Why does Mockito-inline’s MockedConstruction fail when mocking FileInputStream, and what’s the right way to handle this in legacy code?

Why does MockedConstruction throw “Could not initialize mocked construction” when mocking FileInputStream in Mockito-inline?

I’m trying to replace PowerMock with Mockito-inline’s MockedConstruction to mock object construction, specifically FileInputStream, because I cannot refactor the legacy code.

When I use MockedConstruction<FileInputStream> to mock the constructor in my test, I get:

org.mockito.exceptions.base.MockitoException: Could not initialize mocked construction

It seems related to the actual constructor running or resources being accessed during mock initialization. How can I properly mock FileInputStream construction with Mockito-inline, or is there a recommended alternative approach to testing legacy code that instantiates FileInputStream internally?

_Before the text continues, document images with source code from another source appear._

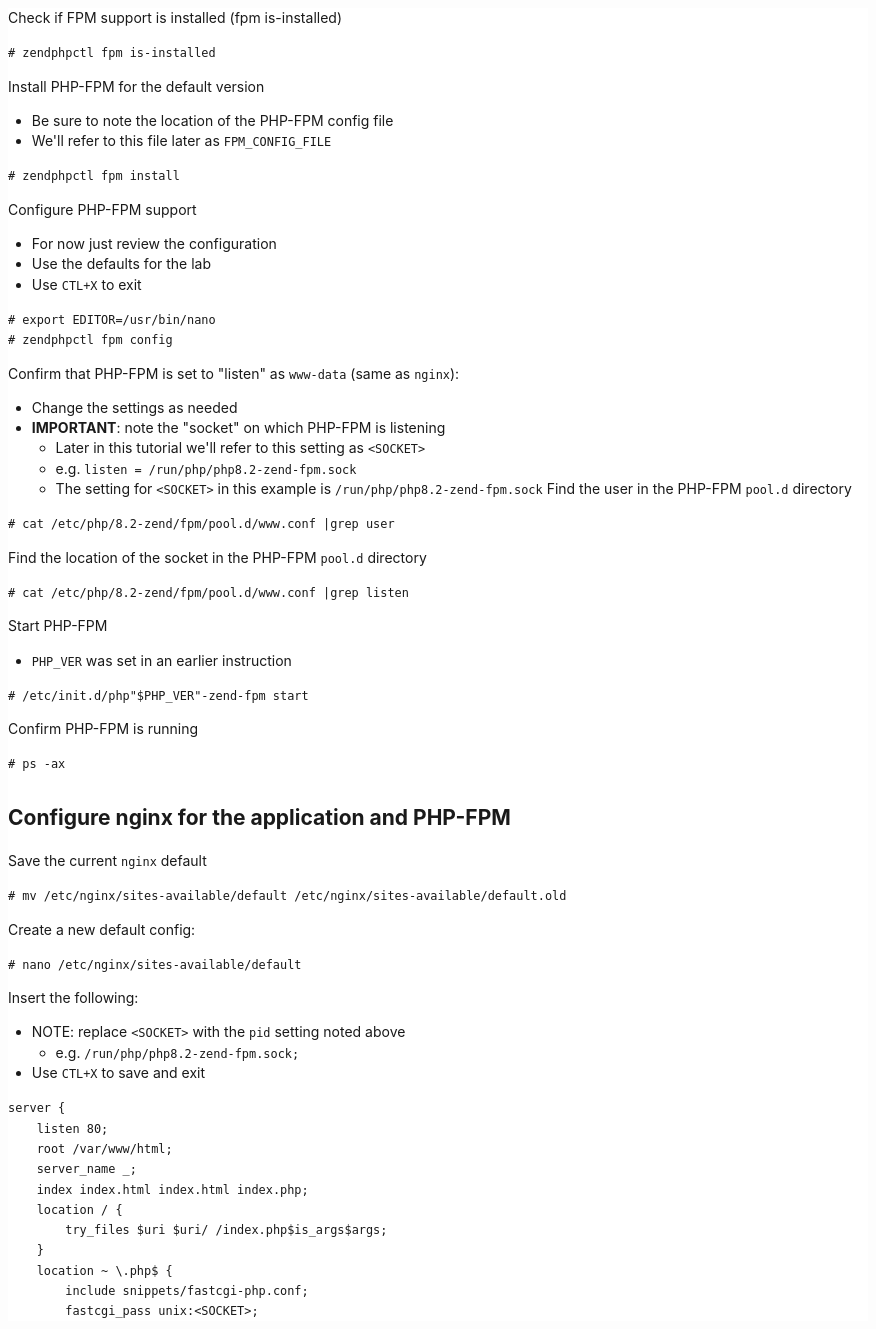 Check if FPM support is installed (fpm is-installed)
```
# zendphpctl fpm is-installed
```
Install PHP-FPM for the default version
* Be sure to note the location of the PHP-FPM config file
* We'll refer to this file later as `FPM_CONFIG_FILE`
```
# zendphpctl fpm install
```
Configure PHP-FPM support
* For now just review the configuration
* Use the defaults for the lab
* Use `CTL+X` to exit
```
# export EDITOR=/usr/bin/nano
# zendphpctl fpm config
```
Confirm that PHP-FPM is set to "listen" as `www-data` (same as `nginx`):
* Change the settings as needed
* **IMPORTANT**: note the "socket" on which PHP-FPM is listening
  * Later in this tutorial we'll refer to this setting as `<SOCKET>`
  * e.g. `listen = /run/php/php8.2-zend-fpm.sock`
  * The setting for `<SOCKET>` in this example is `/run/php/php8.2-zend-fpm.sock`
Find the user in the PHP-FPM `pool.d` directory
```
# cat /etc/php/8.2-zend/fpm/pool.d/www.conf |grep user
```
Find the location of the socket in the PHP-FPM `pool.d` directory
```
# cat /etc/php/8.2-zend/fpm/pool.d/www.conf |grep listen
```
Start PHP-FPM
* `PHP_VER` was set in an earlier instruction
```
# /etc/init.d/php"$PHP_VER"-zend-fpm start
```
Confirm PHP-FPM is running
```
# ps -ax
```
## Configure nginx for the application and PHP-FPM
Save the current `nginx` default
```
# mv /etc/nginx/sites-available/default /etc/nginx/sites-available/default.old
```
Create a new default config:
```
# nano /etc/nginx/sites-available/default
```
Insert the following:
* NOTE: replace `<SOCKET>` with the `pid` setting noted above
  * e.g. `/run/php/php8.2-zend-fpm.sock;`
* Use `CTL+X` to save and exit
```
server {
	listen 80;
	root /var/www/html;
	server_name _;
	index index.html index.html index.php;
	location / {
		try_files $uri $uri/ /index.php$is_args$args;
	}
	location ~ \.php$ {
		include snippets/fastcgi-php.conf;
		fastcgi_pass unix:<SOCKET>;
```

Having worked with a lot of legacy Java code over the years, I’ve learned that mocking core JDK classes, especially ones like FileInputStream almost always leads to trouble. Mockito-inline’s MockedConstruction fails here because FileInputStream does real native work during construction, and Mockito can’t safely intercept that. The cleaner approach is to wrap the file I/O.

Something like:

public class FileReaderWrapper {
    public InputStream open(String path) throws IOException {
        return new FileInputStream(path);
    }
}

And in tests:

FileReaderWrapper wrapper = mock(FileReaderWrapper.class);
when(wrapper.open(anyString()))
    .thenReturn(new ByteArrayInputStream("test".getBytes()));

It’s predictable, doesn’t touch the real filesystem, and works nicely with standard Mockito.

Yeah Ian, wrapping is definitely the safer long-term solution, and I’ve done the same in a lot of refactoring projects. But if you’re stuck with deep legacy code where you literally can’t introduce a wrapper, Mockito-inline just isn’t going to handle this case FileInputStream is too low-level.

In those situations, I’ve still seen teams fall back to PowerMock. It’s not ideal, but it does work because it can intercept constructor calls, even for classes like FileInputStream that Mockito-inline fails on.

PowerMockito.whenNew(FileInputStream.class)
    .withAnyArguments()
    .thenReturn(new ByteArrayInputStream("test".getBytes()));

Only use this when refactoring isn’t an option, but for legacy systems, it can be a temporary bridge.

Both of you make solid points. And building on that after spending years untangling tightly coupled legacy code, I’ve found that the most future-proof fix is to change the API itself. If your code doesn’t instantiate FileInputStream directly, you don’t need to mock constructors at all.

Something as simple as switching to dependency injection:

public void process(InputStream input) {
    // your logic here
}

Then your test becomes:

InputStream testStream =
    new ByteArrayInputStream("test".getBytes());
myClass.process(testStream);

No constructor mocking, no PowerMock, no tricky behavior just a clean testable design. It avoids Mockito-inline’s MockedConstruction limitations entirely.